[Stored data]
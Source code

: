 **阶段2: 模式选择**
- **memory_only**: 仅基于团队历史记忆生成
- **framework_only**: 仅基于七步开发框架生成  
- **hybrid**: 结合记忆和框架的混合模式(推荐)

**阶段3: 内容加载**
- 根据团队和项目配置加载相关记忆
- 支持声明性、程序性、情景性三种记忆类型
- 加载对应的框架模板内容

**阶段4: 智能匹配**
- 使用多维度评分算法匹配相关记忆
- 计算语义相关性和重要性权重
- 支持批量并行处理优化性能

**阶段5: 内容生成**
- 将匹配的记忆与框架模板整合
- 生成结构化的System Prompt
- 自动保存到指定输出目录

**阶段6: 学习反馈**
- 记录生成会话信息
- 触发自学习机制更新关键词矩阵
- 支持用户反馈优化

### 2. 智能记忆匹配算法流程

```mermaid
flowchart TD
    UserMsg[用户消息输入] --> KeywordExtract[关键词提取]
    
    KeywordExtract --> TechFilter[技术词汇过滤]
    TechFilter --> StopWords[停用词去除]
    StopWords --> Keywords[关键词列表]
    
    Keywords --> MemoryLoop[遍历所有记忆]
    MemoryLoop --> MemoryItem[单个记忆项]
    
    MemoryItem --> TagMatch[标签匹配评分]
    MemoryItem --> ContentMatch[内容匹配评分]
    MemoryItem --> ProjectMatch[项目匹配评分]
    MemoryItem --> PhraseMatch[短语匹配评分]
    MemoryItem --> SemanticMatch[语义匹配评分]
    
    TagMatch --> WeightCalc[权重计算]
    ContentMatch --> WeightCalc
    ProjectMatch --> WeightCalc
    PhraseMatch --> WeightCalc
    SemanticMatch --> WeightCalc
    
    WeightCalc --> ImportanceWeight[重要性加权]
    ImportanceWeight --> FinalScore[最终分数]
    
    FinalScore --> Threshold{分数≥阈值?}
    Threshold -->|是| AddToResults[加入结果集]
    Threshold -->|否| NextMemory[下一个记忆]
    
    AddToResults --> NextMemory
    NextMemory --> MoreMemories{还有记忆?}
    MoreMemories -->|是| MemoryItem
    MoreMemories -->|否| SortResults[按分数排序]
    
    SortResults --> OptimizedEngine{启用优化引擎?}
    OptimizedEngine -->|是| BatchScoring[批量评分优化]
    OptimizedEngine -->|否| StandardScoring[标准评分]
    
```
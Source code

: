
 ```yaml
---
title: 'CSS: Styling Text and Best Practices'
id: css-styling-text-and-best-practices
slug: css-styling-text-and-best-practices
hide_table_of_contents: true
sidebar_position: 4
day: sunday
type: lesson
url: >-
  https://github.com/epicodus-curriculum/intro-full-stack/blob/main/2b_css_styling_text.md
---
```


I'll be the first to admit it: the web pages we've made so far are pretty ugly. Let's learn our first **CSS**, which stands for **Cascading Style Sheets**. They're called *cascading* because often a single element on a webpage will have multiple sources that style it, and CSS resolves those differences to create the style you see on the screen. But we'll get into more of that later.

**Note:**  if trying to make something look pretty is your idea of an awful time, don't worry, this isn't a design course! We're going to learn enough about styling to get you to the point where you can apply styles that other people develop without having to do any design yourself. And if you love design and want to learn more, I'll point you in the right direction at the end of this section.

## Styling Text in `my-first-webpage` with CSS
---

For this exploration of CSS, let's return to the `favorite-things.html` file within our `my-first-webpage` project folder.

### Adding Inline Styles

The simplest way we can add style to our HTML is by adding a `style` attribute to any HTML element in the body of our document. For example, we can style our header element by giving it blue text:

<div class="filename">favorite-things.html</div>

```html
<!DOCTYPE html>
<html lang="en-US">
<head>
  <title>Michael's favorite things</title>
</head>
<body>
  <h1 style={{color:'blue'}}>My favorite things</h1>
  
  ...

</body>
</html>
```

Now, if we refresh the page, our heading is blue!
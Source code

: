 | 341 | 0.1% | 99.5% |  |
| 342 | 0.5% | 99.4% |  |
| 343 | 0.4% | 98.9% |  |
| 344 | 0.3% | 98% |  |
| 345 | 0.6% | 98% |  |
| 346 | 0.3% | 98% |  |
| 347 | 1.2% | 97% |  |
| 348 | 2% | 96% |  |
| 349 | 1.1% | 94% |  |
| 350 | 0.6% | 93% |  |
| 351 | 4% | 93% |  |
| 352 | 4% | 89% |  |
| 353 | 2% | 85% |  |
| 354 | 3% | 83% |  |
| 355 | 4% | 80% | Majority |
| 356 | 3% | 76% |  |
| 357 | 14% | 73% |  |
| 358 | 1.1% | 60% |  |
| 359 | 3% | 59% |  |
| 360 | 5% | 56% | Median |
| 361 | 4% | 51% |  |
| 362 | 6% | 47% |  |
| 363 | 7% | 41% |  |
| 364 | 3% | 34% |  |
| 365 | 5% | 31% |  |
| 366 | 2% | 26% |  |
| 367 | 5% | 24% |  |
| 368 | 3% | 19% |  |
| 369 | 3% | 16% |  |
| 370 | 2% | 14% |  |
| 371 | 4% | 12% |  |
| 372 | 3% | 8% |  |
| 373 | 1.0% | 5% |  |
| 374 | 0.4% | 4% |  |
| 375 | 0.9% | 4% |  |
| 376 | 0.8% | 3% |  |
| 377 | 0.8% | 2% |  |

Work instructions: What do the records say? Quote them all exactly.

Response area:
Source code

: **阶段2: 模式选择**
- **memory_only**: 仅基于团队历史记忆生成
- **framework_only**: 仅基于七步开发框架生成  
- **hybrid**: 结合记忆和框架的混合模式(推荐)

**阶段3: 内容加载**
- 根据团队和项目配置加载相关记忆
- 支持声明性、程序性、情景性三种记忆类型
- 加载对应的框架模板内容

**阶段4: 智能匹配**
- 使用多维度评分算法匹配相关记忆
- 计算语义相关性和重要性权重
- 支持批量并行处理优化性能

**阶段5: 内容生成**
- 将匹配的记忆与框架模板整合
- 生成结构化的System Prompt
- 自动保存到指定输出目录

**阶段6: 学习反馈**
- 记录生成会话信息
- 触发自学习机制更新关键词矩阵
- 支持用户反馈优化

### 2. 智能记忆匹配算法流程

```mermaid
flowchart TD
    UserMsg[用户消息输入] --> KeywordExtract[关键词提取]
    
    KeywordExtract --> TechFilter[技术词汇过滤]
    TechFilter --> StopWords[停用词去除]
    StopWords --> Keywords[关键词列表]
    
    Keywords --> MemoryLoop[遍历所有记忆]
    MemoryLoop --> MemoryItem[单个记忆项]
    
    MemoryItem --> TagMatch[标签匹配评分]
    MemoryItem --> ContentMatch[内容匹配评分]
    MemoryItem --> ProjectMatch[项目匹配评分]
    MemoryItem --> PhraseMatch[短语匹配评分]
    MemoryItem --> SemanticMatch[语义匹配评分]
    
    TagMatch --> WeightCalc[权重计算]
    ContentMatch --> WeightCalc
    ProjectMatch --> WeightCalc
    PhraseMatch --> WeightCalc
    SemanticMatch --> WeightCalc
    
    WeightCalc --> ImportanceWeight[重要性加权]
    ImportanceWeight --> FinalScore[最终分数]
    
    FinalScore --> Threshold{分数≥阈值?}
    Threshold -->|是| AddToResults[加入结果集]
    Threshold -->|否| NextMemory[下一个记忆]
    
    AddToResults --> NextMemory
    NextMemory --> MoreMemories{还有记忆?}
    MoreMemories -->|是| MemoryItem
    MoreMemories -->|否| SortResults[按分数排序]
    
    SortResults --> OptimizedEngine{启用优化引擎?}
    OptimizedEngine -->|是| BatchScoring[批量评分优化]
    OptimizedEngine -->|否| StandardScoring[标准评分]
    
```
Source code

:
 ```yaml
---
title: 'CSS: Styling Text and Best Practices'
id: css-styling-text-and-best-practices
slug: css-styling-text-and-best-practices
hide_table_of_contents: true
sidebar_position: 4
day: sunday
type: lesson
url: >-
  https://github.com/epicodus-curriculum/intro-full-stack/blob/main/2b_css_styling_text.md
---
```


I'll be the first to admit it: the web pages we've made so far are pretty ugly. Let's learn our first **CSS**, which stands for **Cascading Style Sheets**. They're called *cascading* because often a single element on a webpage will have multiple sources that style it, and CSS resolves those differences to create the style you see on the screen. But we'll get into more of that later.

**Note:**  if trying to make something look pretty is your idea of an awful time, don't worry, this isn't a design course! We're going to learn enough about styling to get you to the point where you can apply styles that other people develop without having to do any design yourself. And if you love design and want to learn more, I'll point you in the right direction at the end of this section.

## Styling Text in `my-first-webpage` with CSS
---

For this exploration of CSS, let's return to the `favorite-things.html` file within our `my-first-webpage` project folder.

### Adding Inline Styles

The simplest way we can add style to our HTML is by adding a `style` attribute to any HTML element in the body of our document. For example, we can style our header element by giving it blue text:

<div class="filename">favorite-things.html</div>

```html
<!DOCTYPE html>
<html lang="en-US">
<head>
  <title>Michael's favorite things</title>
</head>
<body>
  <h1 style={{color:'blue'}}>My favorite things</h1>
  
  ...

</body>
</html>
```

Now, if we refresh the page, our heading is blue!
Source code

: | 341 | 0.1% | 99.5% |  |
| 342 | 0.5% | 99.4% |  |
| 343 | 0.4% | 98.9% |  |
| 344 | 0.3% | 98% |  |
| 345 | 0.6% | 98% |  |
| 346 | 0.3% | 98% |  |
| 347 | 1.2% | 97% |  |
| 348 | 2% | 96% |  |
| 349 | 1.1% | 94% |  |
| 350 | 0.6% | 93% |  |
| 351 | 4% | 93% |  |
| 352 | 4% | 89% |  |
| 353 | 2% | 85% |  |
| 354 | 3% | 83% |  |
| 355 | 4% | 80% | Majority |
| 356 | 3% | 76% |  |
| 357 | 14% | 73% |  |
| 358 | 1.1% | 60% |  |
| 359 | 3% | 59% |  |
| 360 | 5% | 56% | Median |
| 361 | 4% | 51% |  |
| 362 | 6% | 47% |  |
| 363 | 7% | 41% |  |
| 364 | 3% | 34% |  |
| 365 | 5% | 31% |  |
| 366 | 2% | 26% |  |
| 367 | 5% | 24% |  |
| 368 | 3% | 19% |  |
| 369 | 3% | 16% |  |
| 370 | 2% | 14% |  |
| 371 | 4% | 12% |  |
| 372 | 3% | 8% |  |
| 373 | 1.0% | 5% |  |
| 374 | 0.4% | 4% |  |
| 375 | 0.9% | 4% |  |
| 376 | 0.8% | 3% |  |
| 377 | 0.8% | 2% |  |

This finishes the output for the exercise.